» **Work task**
Treat the line containing "job.py abcnews.txt -r" as the first line and the final line of the material below as the last; reproduce that range exactly.

» **Available data**
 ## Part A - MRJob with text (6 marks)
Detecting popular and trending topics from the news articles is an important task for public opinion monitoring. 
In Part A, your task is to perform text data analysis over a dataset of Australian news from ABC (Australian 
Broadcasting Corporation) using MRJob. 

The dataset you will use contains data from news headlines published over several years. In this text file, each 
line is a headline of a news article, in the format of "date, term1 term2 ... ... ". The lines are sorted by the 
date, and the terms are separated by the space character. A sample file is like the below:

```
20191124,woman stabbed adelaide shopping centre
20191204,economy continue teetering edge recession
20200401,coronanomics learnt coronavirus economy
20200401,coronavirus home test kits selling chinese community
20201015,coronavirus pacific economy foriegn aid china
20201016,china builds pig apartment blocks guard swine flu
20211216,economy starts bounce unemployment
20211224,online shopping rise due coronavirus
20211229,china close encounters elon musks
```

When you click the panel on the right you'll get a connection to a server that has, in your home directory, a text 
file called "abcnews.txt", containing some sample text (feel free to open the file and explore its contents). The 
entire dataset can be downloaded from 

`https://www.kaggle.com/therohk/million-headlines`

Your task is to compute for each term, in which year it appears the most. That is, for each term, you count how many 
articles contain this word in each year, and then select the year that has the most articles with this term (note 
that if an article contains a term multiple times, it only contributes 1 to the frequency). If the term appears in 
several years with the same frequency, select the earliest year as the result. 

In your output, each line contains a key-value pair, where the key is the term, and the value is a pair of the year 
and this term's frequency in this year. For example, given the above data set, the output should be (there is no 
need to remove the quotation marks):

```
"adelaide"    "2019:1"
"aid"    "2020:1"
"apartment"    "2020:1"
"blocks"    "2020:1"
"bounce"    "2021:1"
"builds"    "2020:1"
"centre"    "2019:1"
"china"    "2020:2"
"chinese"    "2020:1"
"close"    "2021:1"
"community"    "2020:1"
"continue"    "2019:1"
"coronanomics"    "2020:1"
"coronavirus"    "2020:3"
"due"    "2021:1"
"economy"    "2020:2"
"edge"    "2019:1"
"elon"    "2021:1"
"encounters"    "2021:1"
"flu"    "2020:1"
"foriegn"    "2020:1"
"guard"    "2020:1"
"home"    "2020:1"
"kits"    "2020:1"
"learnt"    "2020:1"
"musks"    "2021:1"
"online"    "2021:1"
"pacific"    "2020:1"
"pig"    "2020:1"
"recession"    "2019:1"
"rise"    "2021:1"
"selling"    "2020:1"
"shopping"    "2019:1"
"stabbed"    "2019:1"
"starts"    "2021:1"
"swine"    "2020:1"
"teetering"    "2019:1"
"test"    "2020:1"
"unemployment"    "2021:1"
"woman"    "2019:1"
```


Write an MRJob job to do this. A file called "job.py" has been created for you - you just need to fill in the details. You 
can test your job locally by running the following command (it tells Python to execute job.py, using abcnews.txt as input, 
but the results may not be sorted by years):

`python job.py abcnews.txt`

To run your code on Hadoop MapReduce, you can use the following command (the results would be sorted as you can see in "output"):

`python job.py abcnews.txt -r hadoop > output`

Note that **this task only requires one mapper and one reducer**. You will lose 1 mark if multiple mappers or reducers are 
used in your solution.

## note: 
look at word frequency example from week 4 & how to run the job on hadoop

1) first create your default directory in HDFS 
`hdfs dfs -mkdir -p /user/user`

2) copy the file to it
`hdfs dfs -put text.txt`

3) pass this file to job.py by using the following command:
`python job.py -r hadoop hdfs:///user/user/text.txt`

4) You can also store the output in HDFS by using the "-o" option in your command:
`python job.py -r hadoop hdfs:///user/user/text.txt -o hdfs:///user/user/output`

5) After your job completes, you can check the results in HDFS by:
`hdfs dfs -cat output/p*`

» **Answer below**
`python job.py abcnews.txt -r hadoop > output`

Note that **this task only requires one mapper and one reducer**. You will lose 1 mark if multiple mappers or reducers are 
used in your solution.

## note: 
look at word frequency example from week 4 & how to run the job on hadoop

1) first create your default directory in HDFS 
`hdfs dfs -mkdir -p /user/user`

2) copy the file to it
`hdfs dfs -put text.txt`

3) pass this file to job.py by using the following command:
`python job.py -r hadoop hdfs:///user/user/text.txt`

4) You can also store the output in HDFS by using the "-o" option in your command:
`python job.py -r hadoop hdfs:///user/user/text.txt -o hdfs:///user/user/output`

5) After your job completes, you can check the results in HDFS by:
`hdfs dfs -cat output/p*`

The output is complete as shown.